External aortic support for people with Marfan’s syndromeBMJ 2010; 340 doi: http://dx.doi.org/10.1136/bmj.c1692 (Published 18 May 2010) Cite this as: BMJ 2010;340:c1692
- Camilla Allen, patient1,
- John Pepper, professor of cardiothoracic surgery2
- 1Thornbury, Bristol
- 2Imperial College, Royal Brompton Hospital, London SW3 6NP
- Correspondence to: C Allen
- Accepted 15 March 2010
Stopped in my tracks
In October 2006 I agreed to take part in research related to Marfan’s syndrome being undertaken at St George’s Hospital in London. The research involved detailed measurements of my heart being taken using echocardiograms. I did not give my participation a second thought until a couple of months later when I received a letter from St George’s telling me that my aortic root diameter had expanded to 4.3 cm and that with such a dilated aorta I should not conceive a child due to the risk of fatal aortic dissection. This news was a devastating blow to my husband and me as we had been trying to conceive our second child for the previous nine months.

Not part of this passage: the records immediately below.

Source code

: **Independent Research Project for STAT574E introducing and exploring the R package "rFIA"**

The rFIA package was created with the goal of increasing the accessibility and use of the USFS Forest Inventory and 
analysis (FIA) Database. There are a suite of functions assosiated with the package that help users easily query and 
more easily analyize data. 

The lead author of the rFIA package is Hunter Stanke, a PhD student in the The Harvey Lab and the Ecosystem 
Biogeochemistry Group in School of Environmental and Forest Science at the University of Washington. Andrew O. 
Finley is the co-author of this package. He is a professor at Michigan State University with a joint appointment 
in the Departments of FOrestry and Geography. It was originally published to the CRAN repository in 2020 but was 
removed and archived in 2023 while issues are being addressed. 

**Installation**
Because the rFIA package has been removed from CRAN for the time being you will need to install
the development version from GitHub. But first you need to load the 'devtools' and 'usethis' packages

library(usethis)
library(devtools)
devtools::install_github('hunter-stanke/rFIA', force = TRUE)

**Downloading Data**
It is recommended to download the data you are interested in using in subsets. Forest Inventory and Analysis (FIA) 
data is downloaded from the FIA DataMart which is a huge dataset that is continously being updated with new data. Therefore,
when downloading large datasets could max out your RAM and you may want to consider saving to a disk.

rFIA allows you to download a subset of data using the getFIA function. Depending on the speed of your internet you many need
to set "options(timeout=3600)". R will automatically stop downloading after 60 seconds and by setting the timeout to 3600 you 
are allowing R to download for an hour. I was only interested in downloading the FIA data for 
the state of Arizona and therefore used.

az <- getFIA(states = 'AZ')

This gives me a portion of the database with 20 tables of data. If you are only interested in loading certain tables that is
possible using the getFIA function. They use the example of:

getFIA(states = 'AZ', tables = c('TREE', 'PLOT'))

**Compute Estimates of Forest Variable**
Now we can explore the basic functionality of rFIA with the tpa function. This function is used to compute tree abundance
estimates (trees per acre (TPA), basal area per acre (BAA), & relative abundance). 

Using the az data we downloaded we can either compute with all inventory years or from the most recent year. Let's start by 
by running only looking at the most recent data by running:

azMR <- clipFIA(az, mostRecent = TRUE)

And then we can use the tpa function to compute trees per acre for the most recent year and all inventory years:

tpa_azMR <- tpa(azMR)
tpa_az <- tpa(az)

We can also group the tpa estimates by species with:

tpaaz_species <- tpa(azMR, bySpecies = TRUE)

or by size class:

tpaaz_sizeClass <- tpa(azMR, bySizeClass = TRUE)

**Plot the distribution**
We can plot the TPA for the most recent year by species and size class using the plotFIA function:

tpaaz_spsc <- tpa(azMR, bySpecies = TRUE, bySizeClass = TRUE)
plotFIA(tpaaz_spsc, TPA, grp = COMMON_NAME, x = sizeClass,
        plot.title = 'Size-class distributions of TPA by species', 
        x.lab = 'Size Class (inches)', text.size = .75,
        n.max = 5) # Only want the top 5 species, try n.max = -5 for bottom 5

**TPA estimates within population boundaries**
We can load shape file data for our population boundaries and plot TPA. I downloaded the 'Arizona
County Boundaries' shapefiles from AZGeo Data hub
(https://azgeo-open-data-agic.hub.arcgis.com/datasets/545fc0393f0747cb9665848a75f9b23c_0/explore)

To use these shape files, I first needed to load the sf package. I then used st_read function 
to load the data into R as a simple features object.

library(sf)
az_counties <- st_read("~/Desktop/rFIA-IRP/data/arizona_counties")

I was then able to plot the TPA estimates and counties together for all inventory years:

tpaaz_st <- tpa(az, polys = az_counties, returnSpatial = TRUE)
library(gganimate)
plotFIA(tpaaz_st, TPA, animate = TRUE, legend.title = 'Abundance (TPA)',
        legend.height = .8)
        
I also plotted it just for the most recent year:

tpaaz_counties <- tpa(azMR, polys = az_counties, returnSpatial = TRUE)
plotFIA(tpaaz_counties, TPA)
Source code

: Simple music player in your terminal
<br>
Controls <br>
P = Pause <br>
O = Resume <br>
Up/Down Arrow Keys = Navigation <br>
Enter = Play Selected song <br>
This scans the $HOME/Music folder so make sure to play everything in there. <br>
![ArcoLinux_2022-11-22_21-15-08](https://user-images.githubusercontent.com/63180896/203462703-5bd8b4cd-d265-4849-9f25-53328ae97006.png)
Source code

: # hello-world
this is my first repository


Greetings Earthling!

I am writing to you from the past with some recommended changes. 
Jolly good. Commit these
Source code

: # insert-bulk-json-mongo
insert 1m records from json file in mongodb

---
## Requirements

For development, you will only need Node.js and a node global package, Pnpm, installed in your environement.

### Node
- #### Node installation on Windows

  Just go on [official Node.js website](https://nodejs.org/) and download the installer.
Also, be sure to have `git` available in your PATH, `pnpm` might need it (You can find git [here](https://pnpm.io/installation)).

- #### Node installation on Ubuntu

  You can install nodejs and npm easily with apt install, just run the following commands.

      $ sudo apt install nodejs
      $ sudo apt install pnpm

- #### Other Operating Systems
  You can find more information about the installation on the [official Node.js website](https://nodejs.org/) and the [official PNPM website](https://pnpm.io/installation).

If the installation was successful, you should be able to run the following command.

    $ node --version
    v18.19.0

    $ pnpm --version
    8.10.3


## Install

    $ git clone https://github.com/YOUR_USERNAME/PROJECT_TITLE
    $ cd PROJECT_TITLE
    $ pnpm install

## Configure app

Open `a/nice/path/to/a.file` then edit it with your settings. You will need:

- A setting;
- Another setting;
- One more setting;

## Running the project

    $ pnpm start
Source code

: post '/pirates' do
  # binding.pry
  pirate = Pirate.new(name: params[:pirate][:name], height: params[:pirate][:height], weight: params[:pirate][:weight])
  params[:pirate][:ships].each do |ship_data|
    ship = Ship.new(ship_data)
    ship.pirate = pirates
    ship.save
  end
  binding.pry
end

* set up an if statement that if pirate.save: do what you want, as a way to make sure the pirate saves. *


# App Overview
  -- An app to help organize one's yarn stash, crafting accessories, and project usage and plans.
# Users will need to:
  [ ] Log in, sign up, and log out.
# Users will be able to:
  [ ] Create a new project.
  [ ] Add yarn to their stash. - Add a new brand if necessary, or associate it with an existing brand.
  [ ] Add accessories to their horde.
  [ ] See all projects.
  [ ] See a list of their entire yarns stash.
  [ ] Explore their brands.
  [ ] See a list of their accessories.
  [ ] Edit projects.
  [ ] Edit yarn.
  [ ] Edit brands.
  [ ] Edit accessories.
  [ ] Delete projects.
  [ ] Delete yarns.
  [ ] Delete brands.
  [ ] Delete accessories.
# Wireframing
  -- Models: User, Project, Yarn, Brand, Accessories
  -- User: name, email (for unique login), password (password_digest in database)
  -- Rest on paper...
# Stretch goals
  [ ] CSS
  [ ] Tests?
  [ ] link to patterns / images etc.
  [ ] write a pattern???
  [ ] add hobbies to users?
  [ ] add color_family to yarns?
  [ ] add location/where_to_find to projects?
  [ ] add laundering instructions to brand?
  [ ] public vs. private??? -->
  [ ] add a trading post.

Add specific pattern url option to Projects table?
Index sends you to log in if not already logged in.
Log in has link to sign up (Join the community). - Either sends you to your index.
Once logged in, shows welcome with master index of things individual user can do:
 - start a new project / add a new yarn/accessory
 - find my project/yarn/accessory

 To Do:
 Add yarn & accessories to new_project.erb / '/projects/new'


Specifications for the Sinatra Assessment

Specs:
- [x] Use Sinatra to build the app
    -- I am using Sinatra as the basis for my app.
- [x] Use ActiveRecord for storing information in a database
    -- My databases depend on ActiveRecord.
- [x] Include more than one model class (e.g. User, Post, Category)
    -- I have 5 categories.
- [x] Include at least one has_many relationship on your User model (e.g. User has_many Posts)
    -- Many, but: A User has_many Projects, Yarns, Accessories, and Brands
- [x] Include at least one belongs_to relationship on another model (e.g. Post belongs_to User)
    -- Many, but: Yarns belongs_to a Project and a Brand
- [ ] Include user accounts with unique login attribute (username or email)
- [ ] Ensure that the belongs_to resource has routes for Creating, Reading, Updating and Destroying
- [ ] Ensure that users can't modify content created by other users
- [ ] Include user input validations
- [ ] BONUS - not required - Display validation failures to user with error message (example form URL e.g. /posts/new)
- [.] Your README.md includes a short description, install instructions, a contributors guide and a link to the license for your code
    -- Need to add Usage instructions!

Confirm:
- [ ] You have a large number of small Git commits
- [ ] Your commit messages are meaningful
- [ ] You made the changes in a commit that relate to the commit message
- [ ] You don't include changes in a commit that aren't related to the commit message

An appointment with my local cardiology consultant was hastily arranged for January 2007. The measurement was confirmed, and, although it was not particularly worrying in itself, as most patients undertaking root and valve replacement surgery have aortic root diameters nearer the 5.0 cm mark, it showed that mine had increased since my first echocardiogram at the age of 14 and had worsened during my first pregnancy. The consultant considered surgery in the form of the Bentall procedure, a composite aortic root replacement, which is a necessary precaution against a 1 in 10 chance of aortic dissection during pregnancy or labour. Suddenly a 10% chance of my dying brought the situation into sharp focus.
Since first being diagnosed with Marfan’s syndrome as a teenager, I had always considered my diagnosis to be an inconvenience rather than life threatening. The condition is only mild in my family, …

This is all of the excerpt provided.